▸ **Task to complete**: Which of the lines in the listing that follows hold "process"? Pull each one out.

▸ **Input material**:
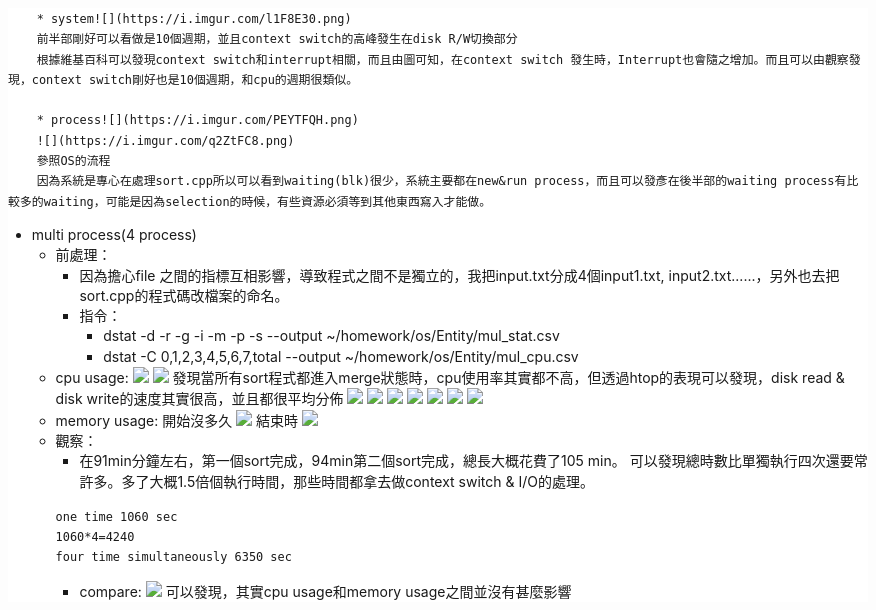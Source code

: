         * system![](https://i.imgur.com/l1F8E30.png)
        前半部剛好可以看做是10個週期，並且context switch的高峰發生在disk R/W切換部分
        根據維基百科可以發現context switch和interrupt相關，而且由圖可知，在context switch 發生時，Interrupt也會隨之增加。而且可以由觀察發現，context switch剛好也是10個週期，和cpu的週期很類似。
        
        * process![](https://i.imgur.com/PEYTFQH.png)
        ![](https://i.imgur.com/q2ZtFC8.png)
        參照OS的流程
        因為系統是專心在處理sort.cpp所以可以看到waiting(blk)很少，系統主要都在new&run process，而且可以發彥在後半部的waiting process有比較多的waiting，可能是因為selection的時候，有些資源必須等到其他東西寫入才能做。

* multi process(4 process)
    * 前處理：
        * 因為擔心file 之間的指標互相影響，導致程式之間不是獨立的，我把input.txt分成4個input1.txt, input2.txt......，另外也去把sort.cpp的程式碼改檔案的命名。
        * 指令：
            * dstat -d -r -g -i -m -p -s --output ~/homework/os/Entity/mul_stat.csv
            * dstat -C 0,1,2,3,4,5,6,7,total --output ~/homework/os/Entity/mul_cpu.csv
    * cpu usage:
    ![](https://i.imgur.com/LcWDSvi.png)
![](https://i.imgur.com/lEvIJoO.png)
    發現當所有sort程式都進入merge狀態時，cpu使用率其實都不高，但透過htop的表現可以發現，disk read & disk write的速度其實很高，並且都很平均分佈
    ![](https://i.imgur.com/1rCV3X5.png)
    ![](https://i.imgur.com/TXNahAz.png)
    ![](https://i.imgur.com/Doxjz4v.png)
    ![](https://i.imgur.com/DOMAvDd.png)
    ![](https://i.imgur.com/d878YWY.png)
    ![](https://i.imgur.com/qTWqxEs.png)
    ![](https://i.imgur.com/u33d0rO.png)
    * memory usage:
    開始沒多久
    ![](https://i.imgur.com/wdHCuo2.png)
    結束時
    ![](https://i.imgur.com/DsAgbUY.png)
    * 觀察：
        * 在91min分鐘左右，第一個sort完成，94min第二個sort完成，總長大概花費了105 min。 可以發現總時數比單獨執行四次還要常許多。多了大概1.5倍個執行時間，那些時間都拿去做context switch & I/O的處理。
        ```
        one time 1060 sec
        1060*4=4240
        four time simultaneously 6350 sec
        ```
        * compare:
        ![](https://i.imgur.com/AJHcpoM.png)
        可以發現，其實cpu usage和memory usage之間並沒有甚麼影響
        
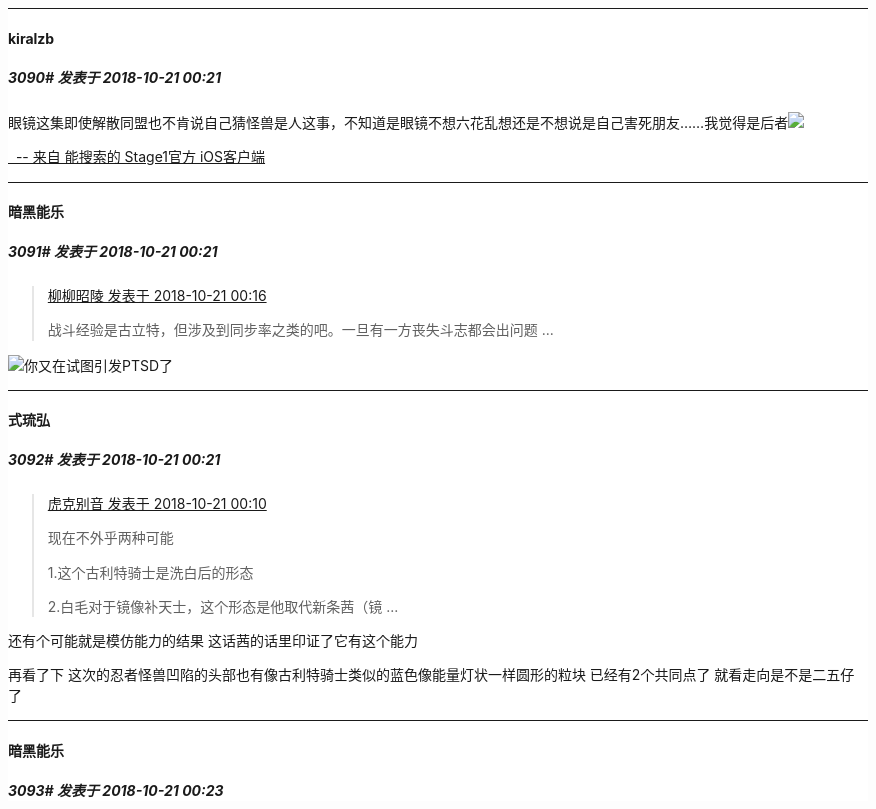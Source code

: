 *****

####  kiralzb  
##### 3090#       发表于 2018-10-21 00:21




眼镜这集即使解散同盟也不肯说自己猜怪兽是人这事，不知道是眼镜不想六花乱想还是不想说是自己害死朋友……我觉得是后者<img src="https://static.saraba1st.com/image/smiley/face2017/002.png" referrerpolicy="no-referrer">

[  -- 来自 能搜索的 Stage1官方 iOS客户端](https://itunes.apple.com/fi/app/saraba1st/id1221237470?mt=8)







*****

####  暗黑能乐  
##### 3091#       发表于 2018-10-21 00:21



<blockquote><a href="httphttps://bbs.saraba1st.com/2b/forum.php?mod=redirect&amp;goto=findpost&amp;pid=41328631&amp;ptid=1527697" target="_blank">柳柳昭陵 发表于 2018-10-21 00:16</a>

战斗经验是古立特，但涉及到同步率之类的吧。一旦有一方丧失斗志都会出问题 ...</blockquote>
<img src="https://static.saraba1st.com/image/smiley/face2017/067.png" referrerpolicy="no-referrer">你又在试图引发PTSD了







*****

####  式琉弘  
##### 3092#       发表于 2018-10-21 00:21



<blockquote><a href="httphttps://bbs.saraba1st.com/2b/forum.php?mod=redirect&amp;goto=findpost&amp;pid=41328575&amp;ptid=1527697" target="_blank">虎克别音 发表于 2018-10-21 00:10</a>

现在不外乎两种可能

1.这个古利特骑士是洗白后的形态

2.白毛对于镜像补天士，这个形态是他取代新条茜（镜 ...</blockquote>
还有个可能就是模仿能力的结果 这话茜的话里印证了它有这个能力

再看了下 这次的忍者怪兽凹陷的头部也有像古利特骑士类似的蓝色像能量灯状一样圆形的粒块 已经有2个共同点了 就看走向是不是二五仔了 







*****

####  暗黑能乐  
##### 3093#       发表于 2018-10-21 00:23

▸ **Exercise response**:
        * process![](https://i.imgur.com/PEYTFQH.png)
        因為系統是專心在處理sort.cpp所以可以看到waiting(blk)很少，系統主要都在new&run process，而且可以發彥在後半部的waiting process有比較多的waiting，可能是因為selection的時候，有些資源必須等到其他東西寫入才能做。
* multi process(4 process)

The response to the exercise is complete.